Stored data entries
= Beginning of Section =

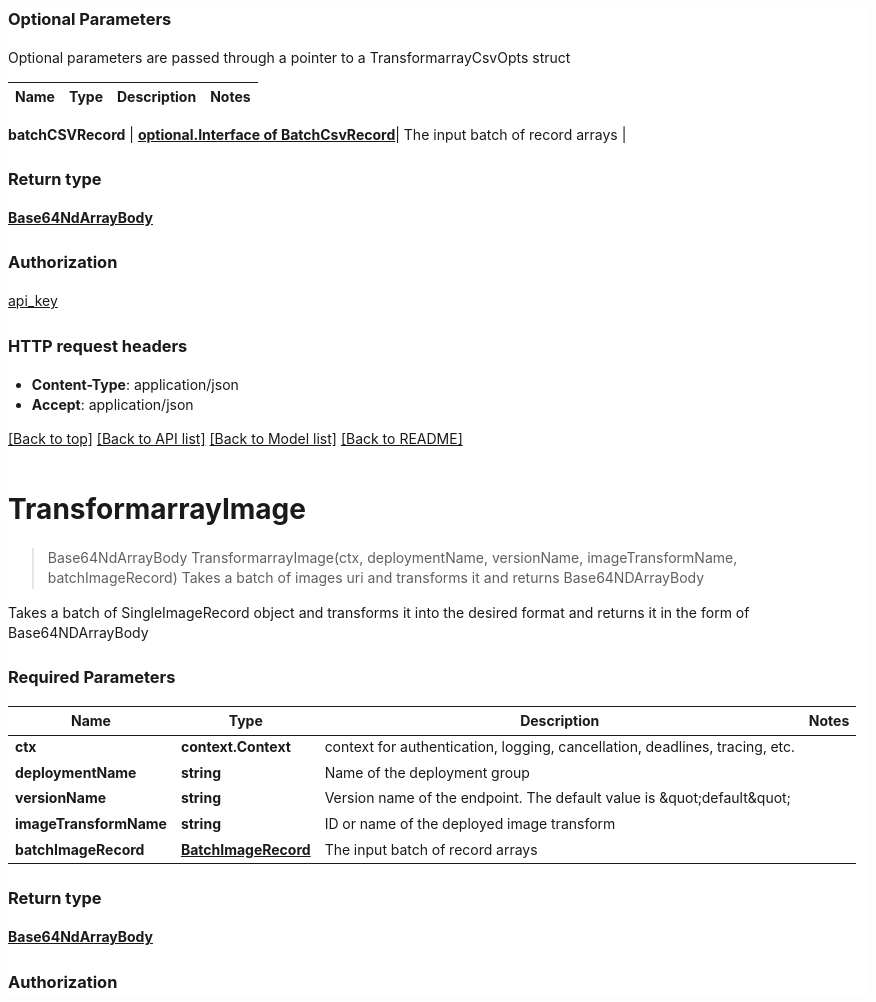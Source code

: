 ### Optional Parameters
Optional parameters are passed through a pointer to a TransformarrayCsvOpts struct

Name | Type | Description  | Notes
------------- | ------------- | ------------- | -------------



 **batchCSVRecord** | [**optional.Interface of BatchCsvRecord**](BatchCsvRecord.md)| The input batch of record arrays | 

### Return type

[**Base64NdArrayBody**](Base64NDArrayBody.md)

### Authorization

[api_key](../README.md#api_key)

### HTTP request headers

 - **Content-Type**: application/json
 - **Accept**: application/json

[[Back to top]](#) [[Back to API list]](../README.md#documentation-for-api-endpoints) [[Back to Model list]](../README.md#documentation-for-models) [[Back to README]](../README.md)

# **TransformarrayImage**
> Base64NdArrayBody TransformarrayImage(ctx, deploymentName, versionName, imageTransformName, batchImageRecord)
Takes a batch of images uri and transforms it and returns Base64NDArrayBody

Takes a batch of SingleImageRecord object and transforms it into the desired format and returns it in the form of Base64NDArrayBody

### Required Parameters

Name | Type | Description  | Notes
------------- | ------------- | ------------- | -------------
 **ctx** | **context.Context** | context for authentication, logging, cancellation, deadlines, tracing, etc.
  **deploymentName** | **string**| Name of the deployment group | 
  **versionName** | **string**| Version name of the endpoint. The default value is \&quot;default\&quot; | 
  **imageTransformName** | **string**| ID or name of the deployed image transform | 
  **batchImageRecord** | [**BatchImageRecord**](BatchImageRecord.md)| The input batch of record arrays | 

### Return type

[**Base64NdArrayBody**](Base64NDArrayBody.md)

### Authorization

= End of Section =
= Beginning of Section =

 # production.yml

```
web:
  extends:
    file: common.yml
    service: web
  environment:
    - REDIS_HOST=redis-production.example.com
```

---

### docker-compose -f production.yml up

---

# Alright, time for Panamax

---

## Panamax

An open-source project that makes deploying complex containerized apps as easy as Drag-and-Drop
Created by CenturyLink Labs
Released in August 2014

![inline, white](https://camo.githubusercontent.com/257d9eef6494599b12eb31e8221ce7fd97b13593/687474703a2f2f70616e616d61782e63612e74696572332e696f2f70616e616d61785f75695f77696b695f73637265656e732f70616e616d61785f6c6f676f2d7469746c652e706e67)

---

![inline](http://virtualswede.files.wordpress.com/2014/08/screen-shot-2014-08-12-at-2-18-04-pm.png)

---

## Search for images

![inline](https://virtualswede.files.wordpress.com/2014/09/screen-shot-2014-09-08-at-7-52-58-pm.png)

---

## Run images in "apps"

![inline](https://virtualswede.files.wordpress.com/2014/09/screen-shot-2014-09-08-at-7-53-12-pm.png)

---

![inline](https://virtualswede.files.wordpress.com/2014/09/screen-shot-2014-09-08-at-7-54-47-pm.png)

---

= End of Section =
= Beginning of Section =

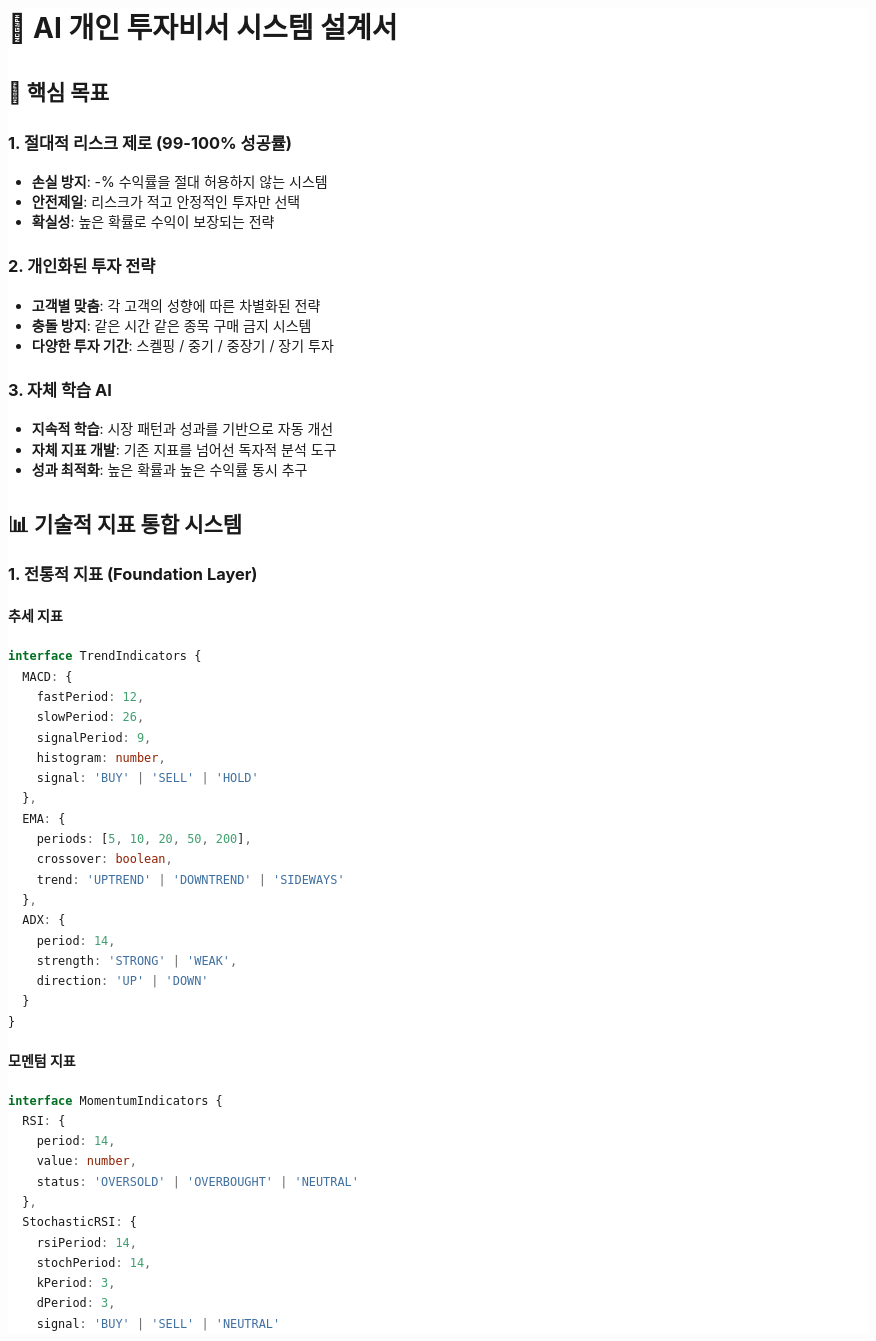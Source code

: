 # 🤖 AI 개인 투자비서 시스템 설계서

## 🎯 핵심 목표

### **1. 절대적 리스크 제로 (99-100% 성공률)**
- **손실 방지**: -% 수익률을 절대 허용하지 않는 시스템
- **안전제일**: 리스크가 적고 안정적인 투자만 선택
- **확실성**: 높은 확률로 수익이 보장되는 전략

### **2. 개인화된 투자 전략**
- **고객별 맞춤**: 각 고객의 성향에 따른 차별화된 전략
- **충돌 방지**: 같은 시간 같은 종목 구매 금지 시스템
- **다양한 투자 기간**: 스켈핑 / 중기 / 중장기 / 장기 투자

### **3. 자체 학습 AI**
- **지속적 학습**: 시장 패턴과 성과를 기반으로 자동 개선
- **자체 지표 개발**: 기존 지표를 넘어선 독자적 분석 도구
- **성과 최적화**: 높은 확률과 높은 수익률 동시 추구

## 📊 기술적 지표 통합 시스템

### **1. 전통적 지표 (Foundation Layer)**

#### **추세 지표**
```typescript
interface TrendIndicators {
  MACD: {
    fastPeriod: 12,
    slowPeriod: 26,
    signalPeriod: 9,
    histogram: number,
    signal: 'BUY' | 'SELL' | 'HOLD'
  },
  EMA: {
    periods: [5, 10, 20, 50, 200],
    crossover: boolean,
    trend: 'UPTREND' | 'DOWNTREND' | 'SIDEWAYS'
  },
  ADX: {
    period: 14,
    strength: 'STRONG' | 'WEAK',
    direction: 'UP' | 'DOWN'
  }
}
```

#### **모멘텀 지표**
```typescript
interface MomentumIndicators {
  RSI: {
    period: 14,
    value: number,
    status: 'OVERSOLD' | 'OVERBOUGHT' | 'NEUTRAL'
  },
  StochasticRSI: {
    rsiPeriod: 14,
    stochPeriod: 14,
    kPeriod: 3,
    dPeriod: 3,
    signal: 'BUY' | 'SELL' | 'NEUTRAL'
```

= End of Section =

■ **Activity**:
What are the lines above, starting at the one with "### docker-compose -f production.yml up" and ending at the one with "## Search for images"? Give them again exactly, and only them.

■ **Solution to the exercise**:
### docker-compose -f production.yml up

---

# Alright, time for Panamax

---

## Panamax

An open-source project that makes deploying complex containerized apps as easy as Drag-and-Drop
Created by CenturyLink Labs
Released in August 2014

![inline, white](https://camo.githubusercontent.com/257d9eef6494599b12eb31e8221ce7fd97b13593/687474703a2f2f70616e616d61782e63612e74696572332e696f2f70616e616d61785f75695f77696b695f73637265656e732f70616e616d61785f6c6f676f2d7469746c652e706e67)

---

![inline](http://virtualswede.files.wordpress.com/2014/08/screen-shot-2014-08-12-at-2-18-04-pm.png)

---

## Search for images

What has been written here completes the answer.